With these definitions and the example trees that we just considered, the code for search that is given in Program 16.2 is straightforward. For external nodes, we scan through the array of nodes to look for a key matching the search key, returning the associated item if we succeed and null if we do not. For internal nodes, we scan through the array of nodes to find the link to the unique subtree that could contain the search key.

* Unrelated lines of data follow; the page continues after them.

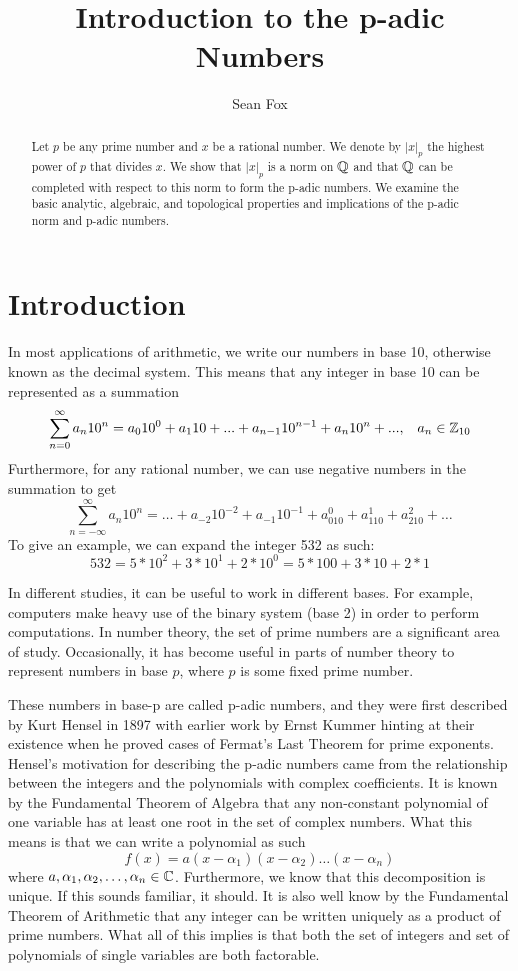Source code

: \documentclass[a4paper]{article}
\title{Introduction to the p-adic Numbers}
\author{Sean Fox}
\begin{document}
\maketitle

\begin{abstract}
Let $p$ be any prime number and $x$ be a rational number.  
We denote by $|x|_p$ the highest power of $p$ that divides $x$.  We show
that $|x|_p$ is a norm on $\mathbb Q$ and that $\mathbb Q$ can be completed
with respect to this norm to form the p-adic numbers.  We examine the
basic analytic, algebraic, and topological properties and implications 
of the p-adic norm and p-adic numbers.
\end{abstract}
 
\section{Introduction}
\indent In most applications of arithmetic, we write our numbers in base 
10, otherwise known as the decimal system.  This means that any 
integer in base 10 can be represented as a summation
\[
	\sum_{n=0}^{\infty}a_n10^n=a_010^0+a_110+...+a_{n-1}
    10^{n-1}+a_n10^n+...,\;\;\;a_n\in\mathbb Z_{10}
\]
Furthermore, for any rational number, we can use negative numbers in
the summation to get
\[
	\sum_{n=-\infty}^{\infty}a_n10^n=\dots+a_{-2}10^{-2}+a_{-1}10^{-1}+
    a_010^0+a_110^1+a_210^2+\dots
\]
To give an example, we can expand the integer 532 as such:
\[
	532=5*10^2+3*10^1+2*10^0=5*100+3*10+2*1
\]

In different studies, it can be useful to work in different bases.  
For example, computers make heavy use of the binary system (base 
2) in order to perform computations. In number theory, the set of 
prime numbers are a significant area of study.  Occasionally, it 
has become useful in parts of number theory to represent numbers 
in base $p$, where $p$ is some fixed prime number.

These numbers in base-p are called p-adic numbers, and they were first 
described by Kurt Hensel in 1897 with earlier work by Ernst Kummer 
hinting at their existence when he proved cases of Fermat's Last 
Theorem for prime exponents.  Hensel's motivation for describing the 
p-adic numbers came from the relationship between the integers and the
polynomials with complex coefficients.  It is known by the Fundamental
Theorem of Algebra that any non-constant polynomial of one variable has 
at least one root in the set of complex numbers.  What this means is that
we can write a polynomial as such
\[
	f(x)=a(x-\alpha_1)(x-\alpha_2)\dots(x-\alpha_n)
\]
where $a,\alpha_1,\alpha_2,\dots,\alpha_n\in\mathbb C$.  Furthermore, we know 
that this decomposition is unique.  If this sounds familiar, it should.  
It is also well know by the Fundamental Theorem of Arithmetic that any 
integer can be written uniquely as a product of prime numbers.  What all of 
this implies is that both the set of integers and set of polynomials of 
single variables are both factorable.
\end{document}
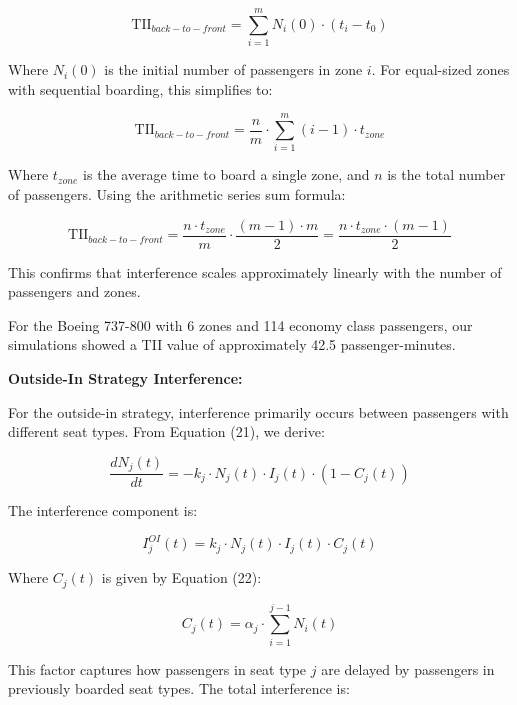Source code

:\begin{equation}
\text{TII}_{back-to-front} = \sum_{i=1}^{m} N_i(0) \cdot (t_i - t_0)
\end{equation}

Where $N_i(0)$ is the initial number of passengers in zone $i$. For equal-sized zones with sequential boarding, this simplifies to:

\begin{equation}
\text{TII}_{back-to-front} = \frac{n}{m} \cdot \sum_{i=1}^{m} (i-1) \cdot t_{zone}
\end{equation}

Where $t_{zone}$ is the average time to board a single zone, and $n$ is the total number of passengers. Using the arithmetic series sum formula:

\begin{equation}
\text{TII}_{back-to-front} = \frac{n \cdot t_{zone}}{m} \cdot \frac{(m-1) \cdot m}{2} = \frac{n \cdot t_{zone} \cdot (m-1)}{2}
\end{equation}

This confirms that interference scales approximately linearly with the number of passengers and zones.

For the Boeing 737-800 with 6 zones and 114 economy class passengers, our simulations showed a TII value of approximately 42.5 passenger-minutes.

\textbf{Outside-In Strategy Interference:}

For the outside-in strategy, interference primarily occurs between passengers with different seat types. From Equation (21), we derive:

\begin{equation}
\frac{dN_j(t)}{dt} = -k_j \cdot N_j(t) \cdot I_j(t) \cdot (1 - C_j(t))
\end{equation}

The interference component is:

\begin{equation}
I_j^{OI}(t) = k_j \cdot N_j(t) \cdot I_j(t) \cdot C_j(t)
\end{equation}

Where $C_j(t)$ is given by Equation (22):

\begin{equation}
C_j(t) = \alpha_j \cdot \sum_{i=1}^{j-1} N_i(t)
\end{equation}

This factor captures how passengers in seat type $j$ are delayed by passengers in previously boarded seat types. The total interference is:

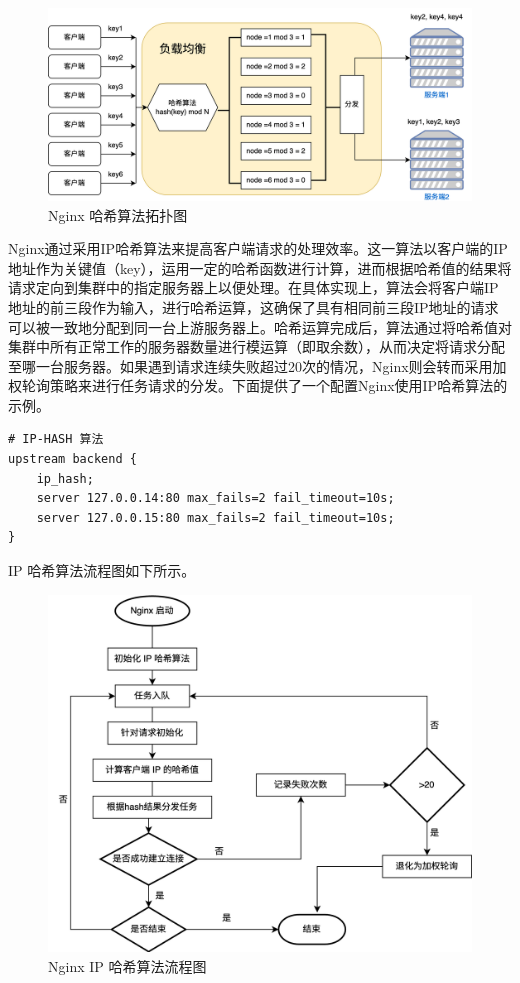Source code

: \begin{figure}[htb]
	\centering
	\includegraphics[width=\textwidth]{figures/hash-algo.png}
	\caption{Nginx 哈希算法拓扑图}
\end{figure}

Nginx通过采用IP哈希算法来提高客户端请求的处理效率。这一算法以客户端的IP地址作为关键值（key），运用一定的哈希函数进行计算，进而根据哈希值的结果将请求定向到集群中的指定服务器上以便处理。在具体实现上，算法会将客户端IP地址的前三段作为输入，进行哈希运算，这确保了具有相同前三段IP地址的请求可以被一致地分配到同一台上游服务器上。哈希运算完成后，算法通过将哈希值对集群中所有正常工作的服务器数量进行模运算（即取余数），从而决定将请求分配至哪一台服务器。如果遇到请求连续失败超过20次的情况，Nginx则会转而采用加权轮询策略来进行任务请求的分发。下面提供了一个配置Nginx使用IP哈希算法的示例。

\begin{lstlisting}
# IP-HASH 算法
upstream backend {
    ip_hash;
    server 127.0.0.14:80 max_fails=2 fail_timeout=10s;
    server 127.0.0.15:80 max_fails=2 fail_timeout=10s;
}
\end{lstlisting}

IP 哈希算法流程图如下所示。

\begin{figure}[htb]
	\centering
	\includegraphics[width=\textwidth]{figures/hash-flowchart.png}
	\caption{Nginx IP 哈希算法流程图}
\end{figure}

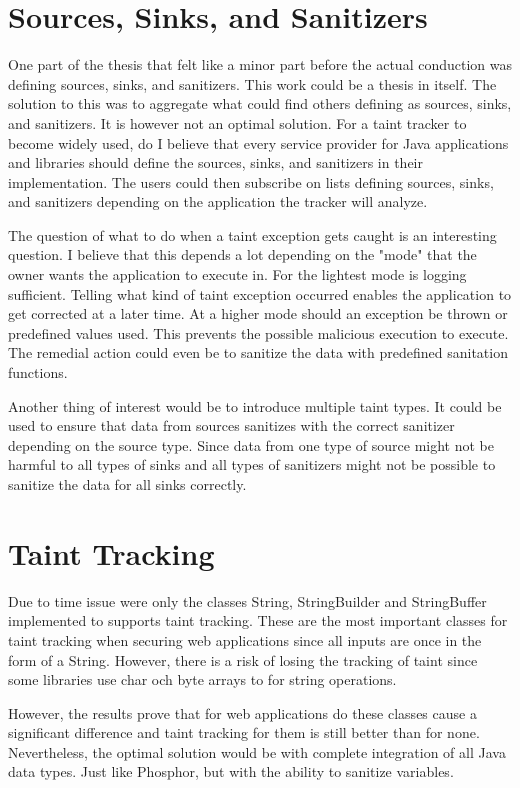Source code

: \section{Sources, Sinks, and Sanitizers}
\label{sss}
One part of the thesis that felt like a minor part before the actual conduction was defining sources, sinks, and sanitizers. This work could be a thesis in itself. The solution to this was to aggregate what could find others defining as sources, sinks, and sanitizers. It is however not an optimal solution. For a taint tracker to become widely used, do I believe that every service provider for Java applications and libraries should define the sources, sinks, and sanitizers in their implementation. The users could then subscribe on lists defining sources, sinks, and sanitizers depending on the application the tracker will analyze.

The question of what to do when a taint exception gets caught is an interesting question. I believe that this depends a lot depending on the "mode" that the owner wants the application to execute in. For the lightest mode is logging sufficient. Telling what kind of taint exception occurred enables the application to get corrected at a later time. At a higher mode should an exception be thrown or predefined values used. This prevents the possible malicious execution to execute. The remedial action could even be to sanitize the data with predefined sanitation functions. 

Another thing of interest would be to introduce multiple taint types. It could be used to ensure that data from sources sanitizes with the correct sanitizer depending on the source type. Since data from one type of source might not be harmful to all types of sinks and all types of sanitizers might not be possible to sanitize the data for all sinks correctly.



\section{Taint Tracking}
\label{propagation}
Due to time issue were only the classes String, StringBuilder and StringBuffer implemented to supports taint tracking. These are the most important classes for taint tracking when securing web applications since all inputs are once in the form of a String. However, there is a risk of losing the tracking of taint since some libraries use char och byte arrays to for string operations.

However, the results prove that for web applications do these classes cause a significant difference and taint tracking for them is still better than for none. Nevertheless, the optimal solution would be with complete integration of all Java data types. Just like Phosphor, but with the ability to sanitize variables.



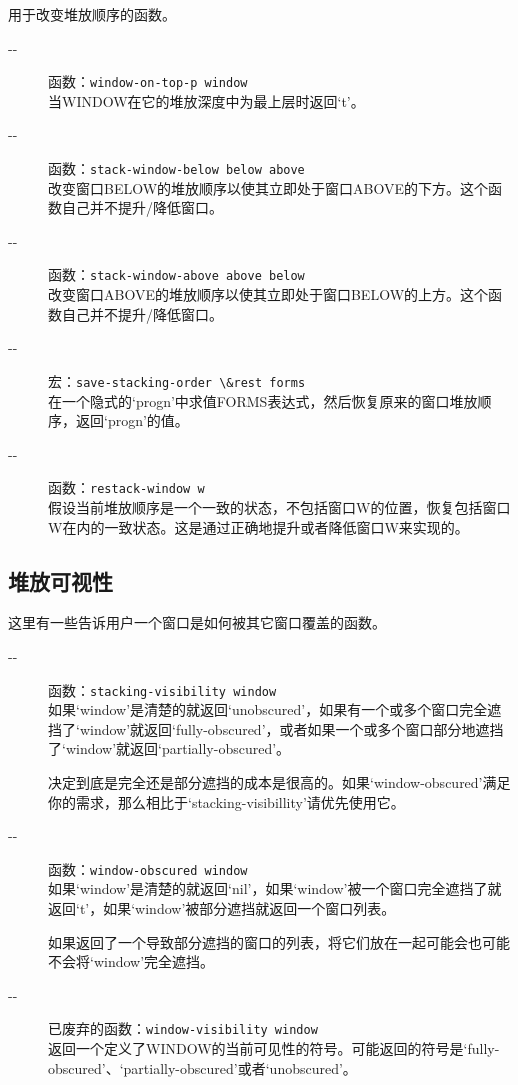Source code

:\documentclass{book}
\begin{document}
\begin{CJK*}{UTF8}{gbsn}
用于改变堆放顺序的函数。
\begin{description}
\item[-{}-] 函数：\verb|window-on-top-p window|\\
当WINDOW在它的堆放深度中为最上层时返回`t'。
\item[-{}-] 函数：\verb|stack-window-below below above|\\
改变窗口BELOW的堆放顺序以使其立即处于窗口ABOVE的下方。这个函数自己并不提升/降低窗口。
\item[-{}-] 函数：\verb|stack-window-above above below|\\
改变窗口ABOVE的堆放顺序以使其立即处于窗口BELOW的上方。这个函数自己并不提升/降低窗口。
\item[-{}-] 宏：\verb|save-stacking-order \&rest forms|\\
在一个隐式的`progn'中求值FORMS表达式，然后恢复原来的窗口堆放顺序，返回`progn'的值。
\item[-{}-] 函数：\verb|restack-window w|\\
假设当前堆放顺序是一个一致的状态，不包括窗口W的位置，恢复包括窗口W在内的一致状态。这是通过正确地提升或者降低窗口W来实现的。
\end{description}
\subsection{堆放可视性}
这里有一些告诉用户一个窗口是如何被其它窗口覆盖的函数。
\begin{description}
\item[-{}-] 函数：\verb|stacking-visibility window|\\
如果`window'是清楚的就返回`unobscured'，如果有一个或多个窗口完全遮挡了`window'就返回`fully-obscured'，或者如果一个或多个窗口部分地遮挡了`window'就返回`partially-obscured'。

决定到底是完全还是部分遮挡的成本是很高的。如果`window-obscured'满足你的需求，那么相比于`stacking-visibillity'请优先使用它。
\item[-{}-] 函数：\verb|window-obscured window|\\
如果`window'是清楚的就返回`nil'，如果`window'被一个窗口完全遮挡了就返回`t'，如果`window'被部分遮挡就返回一个窗口列表。

如果返回了一个导致部分遮挡的窗口的列表，将它们放在一起可能会也可能不会将`window'完全遮挡。
\item[-{}-] 已废弃的函数：\verb|window-visibility window|\\
返回一个定义了WINDOW的当前可见性的符号。可能返回的符号是`fully-obscured'、`partially-obscured'或者`unobscured'。


\end{description}
\end{CJK*}
\end{document}
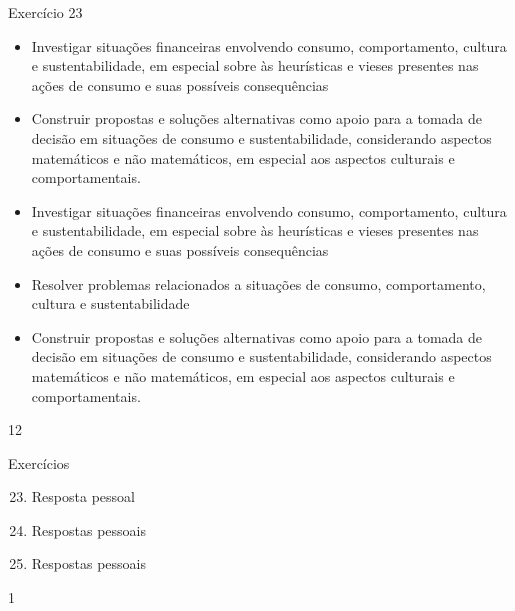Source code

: \begin{objectives}{Exercício 23}
{
  \begin{itemize}
  \item Investigar situações financeiras envolvendo consumo, comportamento, cultura e sustentabilidade, em especial sobre às heurísticas e vieses presentes nas ações de consumo e suas possíveis consequências
  \item Construir propostas e soluções alternativas como apoio para a tomada de decisão em situações de consumo e sustentabilidade, considerando aspectos matemáticos e não matemáticos, em especial aos aspectos culturais e comportamentais.
  \end{itemize}

  \begin{itemize}
  \item Investigar situações financeiras envolvendo consumo, comportamento, cultura e sustentabilidade, em especial sobre às heurísticas e vieses presentes nas ações de consumo e suas possíveis consequências
  \item Resolver problemas relacionados a situações de consumo, comportamento, cultura e sustentabilidade
  \item Construir propostas e soluções alternativas como apoio para a tomada de decisão em situações de consumo e sustentabilidade, considerando aspectos matemáticos e não matemáticos, em especial aos aspectos culturais e comportamentais.
  \end{itemize}
}{1}{2}
\end{objectives}
\begin{answer}{Exercícios}
{\exerciselist

  \begin{enumerate}\setcounter{enumi}{22}
    \item Resposta pessoal
    \item Respostas pessoais
    \item Respostas pessoais
  \end{enumerate}
}{1}
\end{answer}
\clearmargin

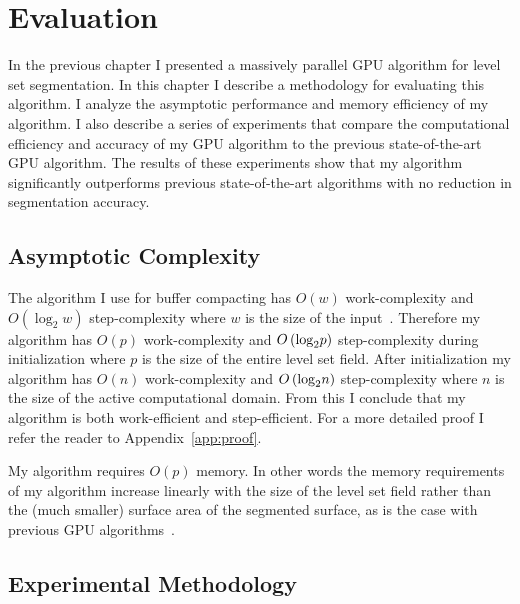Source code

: \fancyhead[RO,LE]{\thepage}
\fancyfoot{} 
\chapter{Evaluation}
\label{chapter:evaluation}

In the previous chapter I presented a massively parallel GPU algorithm for level set segmentation. In this chapter I describe a methodology for evaluating this algorithm. I analyze the asymptotic performance and memory efficiency of my algorithm. I also describe a series of experiments that compare the computational efficiency and accuracy of my GPU algorithm to the previous state-of-the-art GPU algorithm.
The results of these experiments show that my algorithm significantly outperforms previous state-of-the-art algorithms with no reduction in segmentation accuracy.%
\section{Asymptotic Complexity}
\label{subsec:asymptoticComplexity}

The algorithm I use for buffer compacting has $O(w)$ work-complexity and $O({\log }_{2}w)$ step-complexity where $w$ is the size of the input~\cite{Sengupta-2011}. Therefore my algorithm has $O(p)$ work-complexity and $ O \left( { \log }_2 p \right) $ step-complexity during initialization where $p$ is the size of the entire level set field. After initialization my algorithm has $O(n)$ work-complexity and $ O \left( { \log }_2 n \right) $ step-complexity where $n$ is the size of the active computational domain. From this I conclude that my algorithm is both work-efficient and step-efficient. For a more detailed proof I refer the reader to Appendix~\ref{app:proof}.

My algorithm requires $O(p)$ memory. In other words the memory requirements of my algorithm increase linearly with the size of the level set field rather than the (much smaller) surface area of the segmented surface, as is the case with previous GPU algorithms~\cite{Lefohn-2003-MICCAI,Lefohn-2003-Vis,Cates-2004,Lefohn-2004,Jeong-2009}.

\section{Experimental Methodology}
\label{subsec:experimentalMethodology}


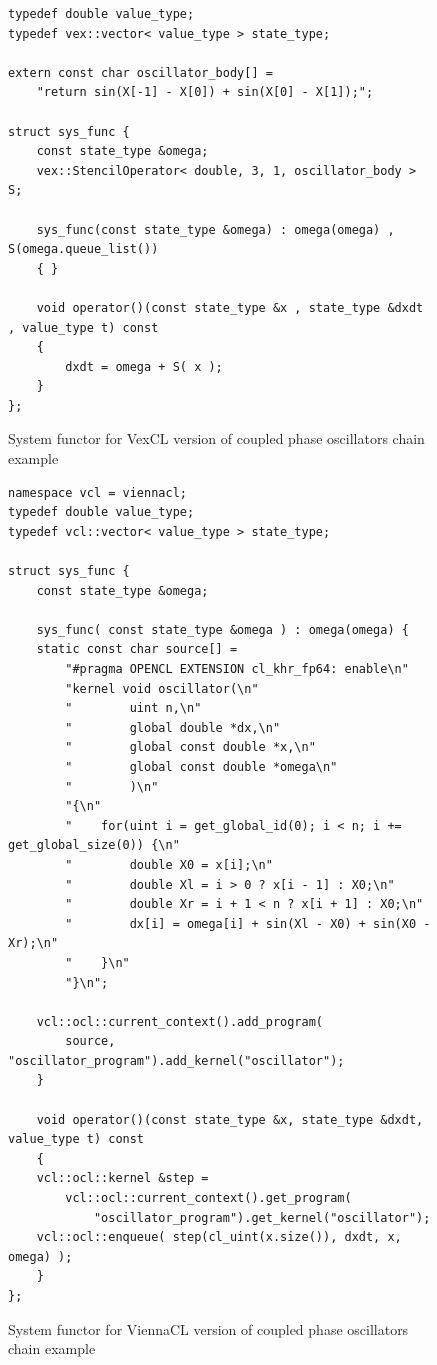 \documentclass[1p]{elsarticle}
\begin{document}
\begin{figure}
\begin{lstlisting}
typedef double value_type;
typedef vex::vector< value_type > state_type;

extern const char oscillator_body[] =
    "return sin(X[-1] - X[0]) + sin(X[0] - X[1]);";

struct sys_func {
    const state_type &omega;
    vex::StencilOperator< double, 3, 1, oscillator_body > S;

    sys_func(const state_type &omega) : omega(omega) , S(omega.queue_list())
    { }

    void operator()(const state_type &x , state_type &dxdt , value_type t) const
    {
        dxdt = omega + S( x );
    }
};
\end{lstlisting}
\caption{System functor for VexCL version of coupled phase oscillators chain
example}
\label{code:vexcl:phase}
\end{figure}

\begin{figure}
\begin{lstlisting}
namespace vcl = viennacl;
typedef double value_type;
typedef vcl::vector< value_type > state_type;

struct sys_func {
    const state_type &omega;

    sys_func( const state_type &omega ) : omega(omega) {
	static const char source[] =
	    "#pragma OPENCL EXTENSION cl_khr_fp64: enable\n"
	    "kernel void oscillator(\n"
	    "        uint n,\n"
	    "        global double *dx,\n"
	    "        global const double *x,\n"
	    "        global const double *omega\n"
	    "        )\n"
	    "{\n"
	    "    for(uint i = get_global_id(0); i < n; i += get_global_size(0)) {\n"
	    "        double X0 = x[i];\n"
	    "        double Xl = i > 0 ? x[i - 1] : X0;\n"
	    "        double Xr = i + 1 < n ? x[i + 1] : X0;\n"
	    "        dx[i] = omega[i] + sin(Xl - X0) + sin(X0 - Xr);\n"
	    "    }\n"
	    "}\n";

	vcl::ocl::current_context().add_program(
		source, "oscillator_program").add_kernel("oscillator");
    }

    void operator()(const state_type &x, state_type &dxdt, value_type t) const
    {
	vcl::ocl::kernel &step =
	    vcl::ocl::current_context().get_program(
		    "oscillator_program").get_kernel("oscillator");
	vcl::ocl::enqueue( step(cl_uint(x.size()), dxdt, x, omega) );
    }
};
\end{lstlisting}
\caption{System functor for ViennaCL version of coupled phase oscillators chain
example}
\label{code:viennacl:phase}
\end{figure}
\end{document}
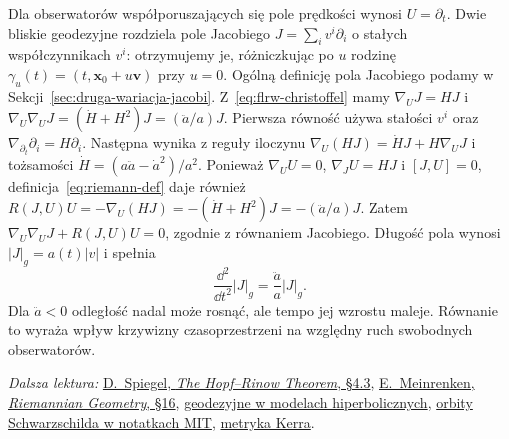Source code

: \begin{przyklad}
\label{prz:flrw-jacobi}
Dla obserwatorów współporuszających się pole prędkości wynosi
$U=\partial_t$. Dwie bliskie geodezyjne rozdziela pole Jacobiego
$J=\sum_i v^i\partial_i$ o stałych współczynnikach $v^i$:
otrzymujemy je, różniczkując po $u$ rodzinę
$\gamma_u(t)=(t,\mathbf x_0+u\mathbf v)$ przy $u=0$.
Ogólną definicję pola Jacobiego podamy w
Sekcji~\ref{sec:druga-wariacja-jacobi}.
Z~\eqref{eq:flrw-christoffel} mamy
$\nabla_UJ=HJ$ i
$\nabla_U\nabla_UJ=(\dot H+H^2)J=(\ddot a/a)J$.
Pierwsza równość używa stałości $v^i$ oraz
$\nabla_{\partial_t}\partial_i=H\partial_i$.
Następna wynika z reguły iloczynu
$\nabla_U(HJ)=\dot HJ+H\nabla_UJ$
i tożsamości
$\dot H=(a\ddot a-\dot a^2)/a^2$.
Ponieważ $\nabla_UU=0$, $\nabla_JU=HJ$ i
$[J,U]=0$, definicja~\eqref{eq:riemann-def}
daje również
$R(J,U)U=-\nabla_U(HJ)
=-(\dot H+H^2)J=-(\ddot a/a)J$.
Zatem
$\nabla_U\nabla_UJ+R(J,U)U=0$, zgodnie z równaniem Jacobiego.
Długość pola wynosi $|J|_g=a(t)|v|$ i spełnia
\[
 \frac{\dd^2}{\dd t^2}|J|_g
 =\frac{\ddot a}{a}|J|_g.
\]
Dla $\ddot a<0$ odległość nadal może rosnąć, ale tempo jej
wzrostu maleje. Równanie to wyraża wpływ krzywizny
czasoprzestrzeni na względny ruch swobodnych obserwatorów.
\end{przyklad}

\par\smallskip
{\footnotesize\noindent\emph{Dalsza lektura:}
\href{https://math.uchicago.edu/~may/REU2016/REUPapers/Spiegel.pdf}
{D.~Spiegel, \emph{The Hopf--Rinow Theorem}, \S4.3},
\href{https://www.math.toronto.edu/mein/teaching/LectureNotes/rieall.pdf}
{E.~Meinrenken, \emph{Riemannian Geometry}, \S16},
\href{https://math.uchicago.edu/~dannyc/courses/kleinian_groups_2015/kleinian_groups.pdf}
{geodezyjne w modelach hiperbolicznych},
\href{https://www.ocw.mit.edu/courses/8-033-relativity-fall-2006/1a22b370b6beb03149dec6e94b24a11b_lecture22_bh2.pdf}
{orbity Schwarzschilda w notatkach MIT},
\href{https://sites.science.oregonstate.edu/coursewikis/GGR/book/content/kerr}
{metryka Kerra}.\par}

Program 16.3 is an implementation of insert for B trees; it too uses the recursive approach that we have taken for numerous other search-tree implementations in Chapters 13 and 15. It is a bottom-up implementation because we check for node splitting after the recursive call, so the first node split is an external node. The split requires that we pass up a new link to the parent of the split node, which in turn might need to split and pass up a link to its parent, and so forth, perhaps all the way up to the root of the tree (when the root splits, we create a new root, with two children). By contrast, the 2-3-4–tree implementation of Program 13.6 checks for splits before the recursive call, so we do splitting on the way down the tree. We could also use a top-down approach for B trees (see Exercise 16.10). This distinction between top-down versus bottom-up approaches is unimportant in many B tree apps, because the trees are so flat.

### B-tree search

This implementation of search for B trees is based on a recursive method, as usual. For internal nodes (positive height), we scan to find the first key larger than the search key, and do a recursive call on the subtree referenced by the previous link. For external nodes (height 0), we scan to see whether or not there is an item with key equal to the search key.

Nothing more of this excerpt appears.